> _WORK TO COMPLETE_: Copy each line of the records below, from the first through the one that contains "rf\_07 & 302", exactly as written.

-- -- --

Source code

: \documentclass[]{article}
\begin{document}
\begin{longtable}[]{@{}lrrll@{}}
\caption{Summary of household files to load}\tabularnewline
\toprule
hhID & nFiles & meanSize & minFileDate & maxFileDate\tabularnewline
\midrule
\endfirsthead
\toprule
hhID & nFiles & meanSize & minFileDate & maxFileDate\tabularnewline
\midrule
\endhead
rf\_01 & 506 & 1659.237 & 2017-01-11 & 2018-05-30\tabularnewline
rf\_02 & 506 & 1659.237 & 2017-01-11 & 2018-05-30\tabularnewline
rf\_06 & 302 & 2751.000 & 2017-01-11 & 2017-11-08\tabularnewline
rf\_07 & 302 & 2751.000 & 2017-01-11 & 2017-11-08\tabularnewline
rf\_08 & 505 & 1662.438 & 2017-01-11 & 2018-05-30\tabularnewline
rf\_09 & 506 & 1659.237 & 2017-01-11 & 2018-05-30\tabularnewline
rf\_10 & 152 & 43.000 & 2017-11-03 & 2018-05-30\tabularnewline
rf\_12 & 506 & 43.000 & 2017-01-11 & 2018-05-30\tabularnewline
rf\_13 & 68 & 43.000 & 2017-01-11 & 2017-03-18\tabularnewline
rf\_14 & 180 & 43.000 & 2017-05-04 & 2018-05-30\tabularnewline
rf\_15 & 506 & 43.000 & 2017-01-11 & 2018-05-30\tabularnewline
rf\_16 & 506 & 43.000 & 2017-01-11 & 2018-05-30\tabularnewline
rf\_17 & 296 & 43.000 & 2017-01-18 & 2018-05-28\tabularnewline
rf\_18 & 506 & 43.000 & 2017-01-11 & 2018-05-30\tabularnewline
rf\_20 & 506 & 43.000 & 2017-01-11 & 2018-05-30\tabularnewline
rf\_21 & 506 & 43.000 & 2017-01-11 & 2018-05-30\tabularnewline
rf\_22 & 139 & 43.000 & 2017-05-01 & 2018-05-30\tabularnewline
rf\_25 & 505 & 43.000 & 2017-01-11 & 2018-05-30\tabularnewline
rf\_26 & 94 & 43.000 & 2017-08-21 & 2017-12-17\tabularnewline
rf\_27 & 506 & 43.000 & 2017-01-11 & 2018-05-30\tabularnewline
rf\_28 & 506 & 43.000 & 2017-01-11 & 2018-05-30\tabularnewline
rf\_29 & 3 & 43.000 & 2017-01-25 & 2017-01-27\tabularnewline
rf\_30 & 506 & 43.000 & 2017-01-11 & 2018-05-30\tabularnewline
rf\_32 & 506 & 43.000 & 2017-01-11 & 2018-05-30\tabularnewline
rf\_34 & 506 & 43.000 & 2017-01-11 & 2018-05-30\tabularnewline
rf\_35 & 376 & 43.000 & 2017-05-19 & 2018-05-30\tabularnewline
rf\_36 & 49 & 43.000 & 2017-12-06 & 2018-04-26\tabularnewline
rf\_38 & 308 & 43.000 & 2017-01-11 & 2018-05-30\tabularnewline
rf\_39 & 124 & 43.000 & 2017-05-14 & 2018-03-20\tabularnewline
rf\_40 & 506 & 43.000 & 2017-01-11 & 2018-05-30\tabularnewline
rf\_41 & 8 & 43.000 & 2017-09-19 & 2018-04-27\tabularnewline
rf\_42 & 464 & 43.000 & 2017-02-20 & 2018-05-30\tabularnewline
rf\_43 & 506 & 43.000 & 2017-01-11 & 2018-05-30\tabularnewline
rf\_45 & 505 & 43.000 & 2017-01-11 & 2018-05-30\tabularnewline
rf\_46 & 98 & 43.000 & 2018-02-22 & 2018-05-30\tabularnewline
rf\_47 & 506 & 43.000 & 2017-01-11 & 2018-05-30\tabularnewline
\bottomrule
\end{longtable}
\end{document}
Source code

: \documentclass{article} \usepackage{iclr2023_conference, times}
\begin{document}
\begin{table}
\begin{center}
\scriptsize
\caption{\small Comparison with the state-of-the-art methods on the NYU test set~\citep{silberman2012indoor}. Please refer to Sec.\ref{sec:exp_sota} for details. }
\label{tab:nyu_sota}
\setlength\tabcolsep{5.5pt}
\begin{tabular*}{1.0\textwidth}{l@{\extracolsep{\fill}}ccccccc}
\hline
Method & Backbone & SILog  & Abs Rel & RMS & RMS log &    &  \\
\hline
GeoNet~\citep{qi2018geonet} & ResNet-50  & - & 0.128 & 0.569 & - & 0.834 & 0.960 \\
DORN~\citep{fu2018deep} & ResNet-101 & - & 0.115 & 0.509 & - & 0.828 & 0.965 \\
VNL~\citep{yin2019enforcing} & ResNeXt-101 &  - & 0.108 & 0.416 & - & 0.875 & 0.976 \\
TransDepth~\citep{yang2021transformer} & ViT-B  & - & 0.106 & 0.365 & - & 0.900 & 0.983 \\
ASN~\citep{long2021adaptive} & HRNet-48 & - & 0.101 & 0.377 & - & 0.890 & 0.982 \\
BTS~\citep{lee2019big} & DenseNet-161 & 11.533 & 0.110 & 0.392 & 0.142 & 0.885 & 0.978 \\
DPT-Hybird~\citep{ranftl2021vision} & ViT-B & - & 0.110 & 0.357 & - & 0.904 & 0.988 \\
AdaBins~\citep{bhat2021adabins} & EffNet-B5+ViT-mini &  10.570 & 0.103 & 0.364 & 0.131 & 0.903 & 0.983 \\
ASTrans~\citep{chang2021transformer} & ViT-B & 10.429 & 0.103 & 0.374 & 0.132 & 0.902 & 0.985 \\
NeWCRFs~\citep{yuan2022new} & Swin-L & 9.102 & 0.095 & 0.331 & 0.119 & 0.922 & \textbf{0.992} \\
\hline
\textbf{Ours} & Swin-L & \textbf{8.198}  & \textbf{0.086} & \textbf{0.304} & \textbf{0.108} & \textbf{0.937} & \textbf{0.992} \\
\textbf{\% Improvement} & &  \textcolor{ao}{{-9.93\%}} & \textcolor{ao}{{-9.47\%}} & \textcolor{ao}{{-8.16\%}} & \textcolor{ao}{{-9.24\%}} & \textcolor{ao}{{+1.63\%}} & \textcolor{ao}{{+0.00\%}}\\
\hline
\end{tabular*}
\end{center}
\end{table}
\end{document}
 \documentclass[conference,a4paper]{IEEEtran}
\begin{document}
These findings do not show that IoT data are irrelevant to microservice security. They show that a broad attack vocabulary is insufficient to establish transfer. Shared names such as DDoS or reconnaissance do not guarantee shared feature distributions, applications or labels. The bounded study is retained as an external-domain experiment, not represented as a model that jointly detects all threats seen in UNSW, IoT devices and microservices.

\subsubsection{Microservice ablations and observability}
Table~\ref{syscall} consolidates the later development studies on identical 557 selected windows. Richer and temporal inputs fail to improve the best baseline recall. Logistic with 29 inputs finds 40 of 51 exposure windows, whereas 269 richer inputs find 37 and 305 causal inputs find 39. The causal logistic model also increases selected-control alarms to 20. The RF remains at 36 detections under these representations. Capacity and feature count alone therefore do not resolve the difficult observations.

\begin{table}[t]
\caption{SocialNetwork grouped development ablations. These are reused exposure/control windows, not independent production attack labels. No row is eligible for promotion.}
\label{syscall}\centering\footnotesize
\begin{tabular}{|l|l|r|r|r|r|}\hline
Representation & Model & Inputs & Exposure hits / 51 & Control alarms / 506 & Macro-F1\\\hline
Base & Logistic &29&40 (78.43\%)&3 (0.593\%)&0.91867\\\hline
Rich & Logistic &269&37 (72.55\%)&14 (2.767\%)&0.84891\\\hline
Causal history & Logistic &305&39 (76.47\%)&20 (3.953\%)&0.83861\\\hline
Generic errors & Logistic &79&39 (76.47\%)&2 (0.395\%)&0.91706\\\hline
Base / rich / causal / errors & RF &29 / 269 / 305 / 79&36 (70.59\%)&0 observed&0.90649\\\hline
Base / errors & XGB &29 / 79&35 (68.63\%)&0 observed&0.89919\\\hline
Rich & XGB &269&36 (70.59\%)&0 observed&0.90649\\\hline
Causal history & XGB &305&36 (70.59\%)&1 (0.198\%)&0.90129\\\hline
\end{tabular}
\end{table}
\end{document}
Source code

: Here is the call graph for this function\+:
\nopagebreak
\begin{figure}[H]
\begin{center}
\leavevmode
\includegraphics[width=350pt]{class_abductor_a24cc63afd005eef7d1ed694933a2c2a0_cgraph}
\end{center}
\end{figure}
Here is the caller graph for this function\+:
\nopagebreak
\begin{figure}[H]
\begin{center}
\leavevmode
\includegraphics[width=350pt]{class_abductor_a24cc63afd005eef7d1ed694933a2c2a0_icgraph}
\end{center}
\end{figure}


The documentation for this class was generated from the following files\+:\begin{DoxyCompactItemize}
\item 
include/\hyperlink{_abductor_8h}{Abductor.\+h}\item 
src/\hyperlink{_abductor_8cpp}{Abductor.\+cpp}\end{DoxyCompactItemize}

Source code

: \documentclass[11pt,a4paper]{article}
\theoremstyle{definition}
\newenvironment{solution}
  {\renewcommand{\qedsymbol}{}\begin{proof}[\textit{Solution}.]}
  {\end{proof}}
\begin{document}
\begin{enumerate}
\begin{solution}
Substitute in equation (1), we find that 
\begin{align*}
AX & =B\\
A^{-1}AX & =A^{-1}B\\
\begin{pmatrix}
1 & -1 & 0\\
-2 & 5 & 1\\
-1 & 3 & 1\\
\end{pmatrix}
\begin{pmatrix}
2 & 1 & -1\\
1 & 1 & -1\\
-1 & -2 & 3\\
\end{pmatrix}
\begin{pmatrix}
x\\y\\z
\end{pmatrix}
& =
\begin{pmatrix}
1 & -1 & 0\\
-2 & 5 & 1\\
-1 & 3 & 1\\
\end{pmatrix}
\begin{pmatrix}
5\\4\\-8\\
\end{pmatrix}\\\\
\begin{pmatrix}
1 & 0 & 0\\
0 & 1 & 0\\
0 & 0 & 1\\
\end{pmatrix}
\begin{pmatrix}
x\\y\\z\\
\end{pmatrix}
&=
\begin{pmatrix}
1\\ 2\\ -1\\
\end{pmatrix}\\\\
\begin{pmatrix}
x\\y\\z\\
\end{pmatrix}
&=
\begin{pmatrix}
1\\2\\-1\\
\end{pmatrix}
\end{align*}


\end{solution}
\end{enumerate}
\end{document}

-- -- --

> _WRITTEN RESPONSE_:
Source code

: \documentclass[]{article}
\begin{document}
\begin{longtable}[]{@{}lrrll@{}}
\caption{Summary of household files to load}\tabularnewline
\toprule
hhID & nFiles & meanSize & minFileDate & maxFileDate\tabularnewline
\midrule
\endfirsthead
\toprule
hhID & nFiles & meanSize & minFileDate & maxFileDate\tabularnewline
\midrule
\endhead
rf\_01 & 506 & 1659.237 & 2017-01-11 & 2018-05-30\tabularnewline
rf\_02 & 506 & 1659.237 & 2017-01-11 & 2018-05-30\tabularnewline
rf\_06 & 302 & 2751.000 & 2017-01-11 & 2017-11-08\tabularnewline
rf\_07 & 302 & 2751.000 & 2017-01-11 & 2017-11-08\tabularnewline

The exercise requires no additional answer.